3、夢なんて見なかった。
ちょっとシリアス気味な気がする。
私はシリアスが基本嫌いなので(書けないため)、なるべくこの空気を早く霧散させたいです。
史上最高に最悪な気分で目覚めた私は、私史上最大であろう音量と呼気量の大きなため息を一つ盛大につくと気合を入れるために顔を洗った。
夢と同じように、尋常じゃない量の雪が降り続いている外の景色をちらりと見て、私は早速行動を開始した。
正直、もうそろそろ婚約の話は出るだろうと考えていた。
現公爵家筆頭の叔父が黙って何もしてこないことに気味が悪いとは思っていたが、本人知らぬ間に婚約の話を進めていたことは予想出来ていなかった。
確かにわが国では、婚約に関し特に女子は本人の意思が蔑ろにされやすいということは分かっている。
最も力のあるものの意見に従うことが美徳というのが、この国で信仰されている宗教の教えで、本人が嫌がっている中、親が無理やり都合の良い相手との婚約を押し付け、真の愛を貫くためにお相手と夜逃げする令嬢が後を絶たないということも勿論知っていた。
家から逃げ何の後ろ盾もなくなった深窓のご令嬢が、幸せな暮らしを送れるのものなのかと疑問を持たなくもないが、愛の力は偉大であると聞いたことがあるし、何とかなっているのだろう、きっと。
若い女性から大人気の恋愛小説にもそういった設定は使われやすく、勿論国としては禁書指定されているそういった話が、密かに女性たちの間で回し読みされているらしいという噂話を聞いたこともある。

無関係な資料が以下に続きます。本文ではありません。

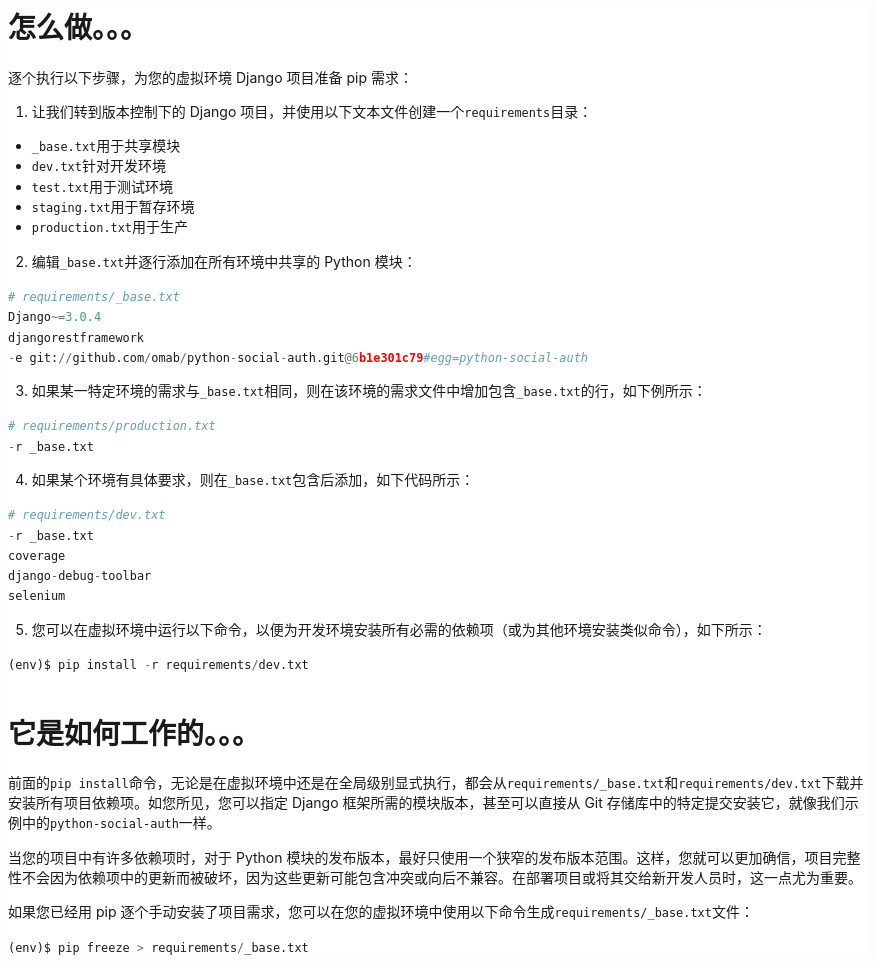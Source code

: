 # 怎么做。。。

逐个执行以下步骤，为您的虚拟环境 Django 项目准备 pip 需求：

1.  让我们转到版本控制下的 Django 项目，并使用以下文本文件创建一个`requirements`目录：

*   `_base.txt`用于共享模块
*   `dev.txt`针对开发环境
*   `test.txt`用于测试环境
*   `staging.txt`用于暂存环境
*   `production.txt`用于生产

2.  编辑`_base.txt`并逐行添加在所有环境中共享的 Python 模块：

```py
# requirements/_base.txt
Django~=3.0.4
djangorestframework
-e git://github.com/omab/python-social-auth.git@6b1e301c79#egg=python-social-auth
```

3.  如果某一特定环境的需求与`_base.txt`相同，则在该环境的需求文件中增加包含`_base.txt`的行，如下例所示：

```py
# requirements/production.txt
-r _base.txt
```

4.  如果某个环境有具体要求，则在`_base.txt`包含后添加，如下代码所示：

```py
# requirements/dev.txt
-r _base.txt
coverage
django-debug-toolbar
selenium
```

5.  您可以在虚拟环境中运行以下命令，以便为开发环境安装所有必需的依赖项（或为其他环境安装类似命令），如下所示：

```py
(env)$ pip install -r requirements/dev.txt
```

# 它是如何工作的。。。

前面的`pip install`命令，无论是在虚拟环境中还是在全局级别显式执行，都会从`requirements/_base.txt`和`requirements/dev.txt`下载并安装所有项目依赖项。如您所见，您可以指定 Django 框架所需的模块版本，甚至可以直接从 Git 存储库中的特定提交安装它，就像我们示例中的`python-social-auth`一样。

当您的项目中有许多依赖项时，对于 Python 模块的发布版本，最好只使用一个狭窄的发布版本范围。这样，您就可以更加确信，项目完整性不会因为依赖项中的更新而被破坏，因为这些更新可能包含冲突或向后不兼容。在部署项目或将其交给新开发人员时，这一点尤为重要。

如果您已经用 pip 逐个手动安装了项目需求，您可以在您的虚拟环境中使用以下命令生成`requirements/_base.txt`文件：

```py
(env)$ pip freeze > requirements/_base.txt
```
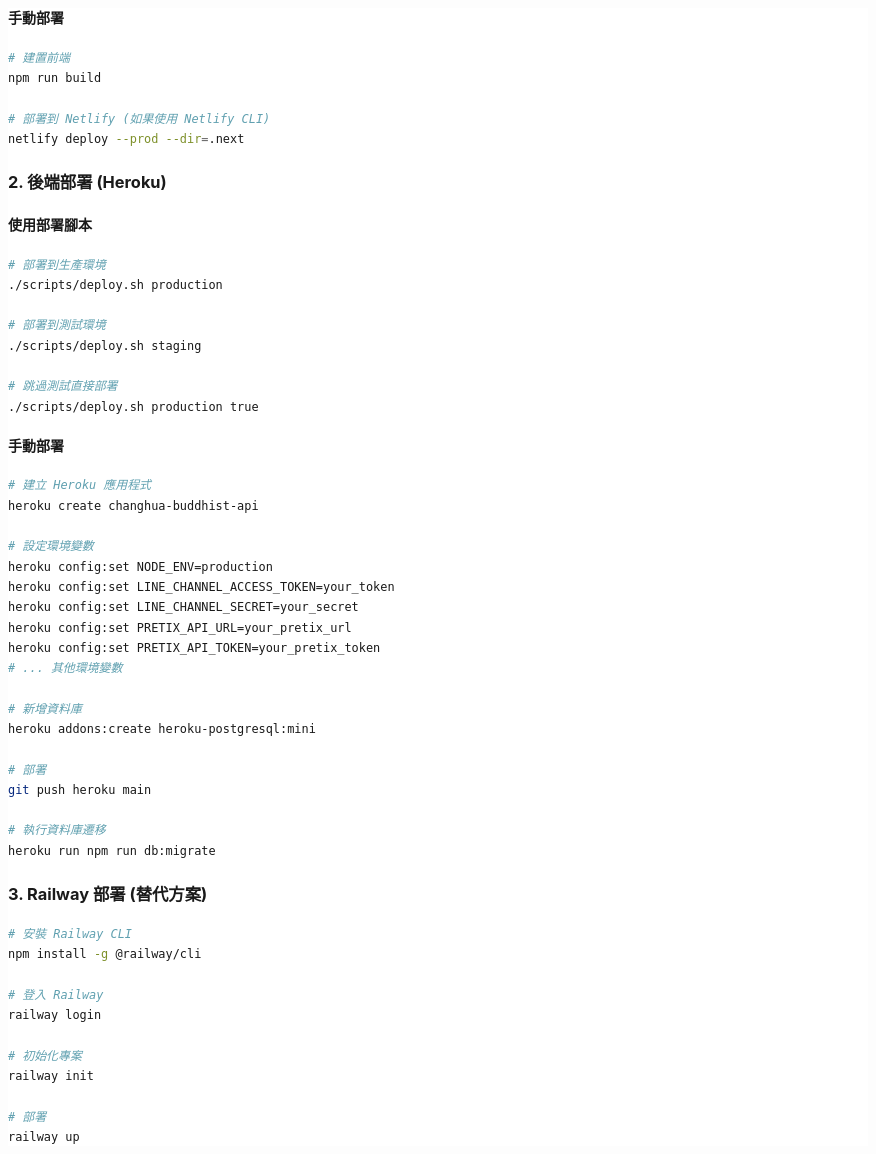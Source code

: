 #### 手動部署

```bash
# 建置前端
npm run build

# 部署到 Netlify (如果使用 Netlify CLI)
netlify deploy --prod --dir=.next
```

### 2. 後端部署 (Heroku)

#### 使用部署腳本

```bash
# 部署到生產環境
./scripts/deploy.sh production

# 部署到測試環境
./scripts/deploy.sh staging

# 跳過測試直接部署
./scripts/deploy.sh production true
```

#### 手動部署

```bash
# 建立 Heroku 應用程式
heroku create changhua-buddhist-api

# 設定環境變數
heroku config:set NODE_ENV=production
heroku config:set LINE_CHANNEL_ACCESS_TOKEN=your_token
heroku config:set LINE_CHANNEL_SECRET=your_secret
heroku config:set PRETIX_API_URL=your_pretix_url
heroku config:set PRETIX_API_TOKEN=your_pretix_token
# ... 其他環境變數

# 新增資料庫
heroku addons:create heroku-postgresql:mini

# 部署
git push heroku main

# 執行資料庫遷移
heroku run npm run db:migrate
```

### 3. Railway 部署 (替代方案)

```bash
# 安裝 Railway CLI
npm install -g @railway/cli

# 登入 Railway
railway login

# 初始化專案
railway init

# 部署
railway up
```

・・・・・・・・・・私のところまでその禁書が回ってきたことはないので、本当なのかどうか自信はないが。
まあ、そんなことは置いておいて、今の私の状況をお話ししよう。
私の名前は、アルツウォーネ・カレンデュラ。
カレンデュラ公爵家の一人娘である。
両親から惜しみない愛情を注がれ、本当に幸せな人生を送ってきたと思う。
私の両親はいついかなる時にも私の幸せを第一に考え行動してくれていたため、幼いころから「貴方はお家のためではなく、本当に好いている方と一緒になりなさい。お父様とお母様のようにね。」と言われ続けていた。
我が家は貴族社会内で珍しい、恋愛婚推しの家庭だったのだ。
そんな家族愛であふれた幸せな家庭が崩壊してしまったのは、一昨年の春。
私が16歳となり、学園に入学してすぐの頃だった。
その日、学園の庭園で咲いていたカレンデュラを見つけ、鑑賞していた私に大慌てで近づいてきた教師が私に告げたのはただ一言。
「お母上とお父上が事故にあった。今すぐご実家に帰りなさい。」
夢なんて見なかった。
夢で見ていれば、私にできることが何かあったかもしれなかったのに。